【実務】
本患者は、眼精疲労と肩こりの改善を目的とした一般用医薬品の購入を目的に来局しており、服用中のレボドパ錠の代謝をふまえた一般用医薬品の提案をする必要がある。レボドパ(ドパミンの前駆物質)は、脳内でピリドキサールリン酸(PLP、ビタミンB6の補酵素型)を補酵素とする芳香族L-アミノ酸脱炭酸酵素によりドパミンに代謝され薬効を発揮する。しかし、ビタミンB6を含む医薬品を併用した場合、末梢でのレボドパの脱炭酸反応が促進し、脳内作用部位への到達量が減少することで、レボドパの作用が減弱する可能性がある。
1 不適切。この一般用医薬品は、ピリドキサールリン酸エステル水和物(ビタミンB6の補酵素型)を含むため、本患者が服用するとレボドパの作用が減弱する可能性がある。そのため、本医薬品は本患者へ販売する医薬品として適切ではない。
2 不適切。この一般用医薬品は、NSAIDsであるイブプロフェン、去痰作用をもつブロムヘキシン、鎮咳作用をもつジヒドロコデインリン酸塩などを含むことから、かぜの諸症状を改善する医薬品と判断できる。本患者の主訴は、眼精疲労と肩こりであり、販売する医薬品として適切ではない。

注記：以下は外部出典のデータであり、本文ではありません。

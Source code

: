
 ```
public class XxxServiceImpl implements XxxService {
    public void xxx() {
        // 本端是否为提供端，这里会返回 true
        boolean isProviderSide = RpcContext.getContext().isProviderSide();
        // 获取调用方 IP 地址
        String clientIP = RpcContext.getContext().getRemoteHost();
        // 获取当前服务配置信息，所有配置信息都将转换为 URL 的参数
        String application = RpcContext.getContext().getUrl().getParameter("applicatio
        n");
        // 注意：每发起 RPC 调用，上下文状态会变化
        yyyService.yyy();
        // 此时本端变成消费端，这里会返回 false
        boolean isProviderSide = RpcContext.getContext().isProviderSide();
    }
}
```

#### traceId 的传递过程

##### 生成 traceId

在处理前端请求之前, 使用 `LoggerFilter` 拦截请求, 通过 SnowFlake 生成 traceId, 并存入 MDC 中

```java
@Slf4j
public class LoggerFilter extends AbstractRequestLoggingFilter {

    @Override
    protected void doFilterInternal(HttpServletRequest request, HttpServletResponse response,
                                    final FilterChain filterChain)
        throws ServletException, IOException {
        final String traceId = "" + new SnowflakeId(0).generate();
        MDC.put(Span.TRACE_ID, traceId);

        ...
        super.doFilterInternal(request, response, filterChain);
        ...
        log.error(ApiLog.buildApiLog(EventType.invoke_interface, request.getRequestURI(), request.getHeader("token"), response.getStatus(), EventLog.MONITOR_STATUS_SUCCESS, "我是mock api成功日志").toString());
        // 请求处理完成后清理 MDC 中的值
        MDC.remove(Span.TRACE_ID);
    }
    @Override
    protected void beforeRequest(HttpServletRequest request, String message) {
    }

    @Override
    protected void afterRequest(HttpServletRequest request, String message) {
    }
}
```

3 適切。この一般用医薬品は、チアミン硝化物(ビタミンB1の補酵素型)やコンドロイチン硫酸エステルナトリウムなどを含むため、神経痛や関節痛、筋肉痛(肩こり、腰痛など)、眼精疲労などの症状の緩和が期待できる。そのため、本医薬品は本患者へ販売する医薬品として適切である。
4 適切。この一般用医薬品は、神経痛の改善が期待できるベンフォチアミン(ビタミンB1の誘導体)やシアノコバラミン(ビタミンB12)、痛みや炎症を抑える作用のあるボウイ乾燥エキスを含むため、関節痛、筋肉痛(肩こり、腰痛など)、神経痛、眼精疲労などの症状の緩和が期待できる。そのため、本医薬品は本患者へ販売する医薬品として適切である。
5 不適切。この一般用医薬品は、ピリドキシン塩酸塩(ビタミンB6)を含むため、本患者が服用するとレボドパの作用が減弱する可能性がある。そのため、本医薬品は本患者へ販売する医薬品として適切ではない。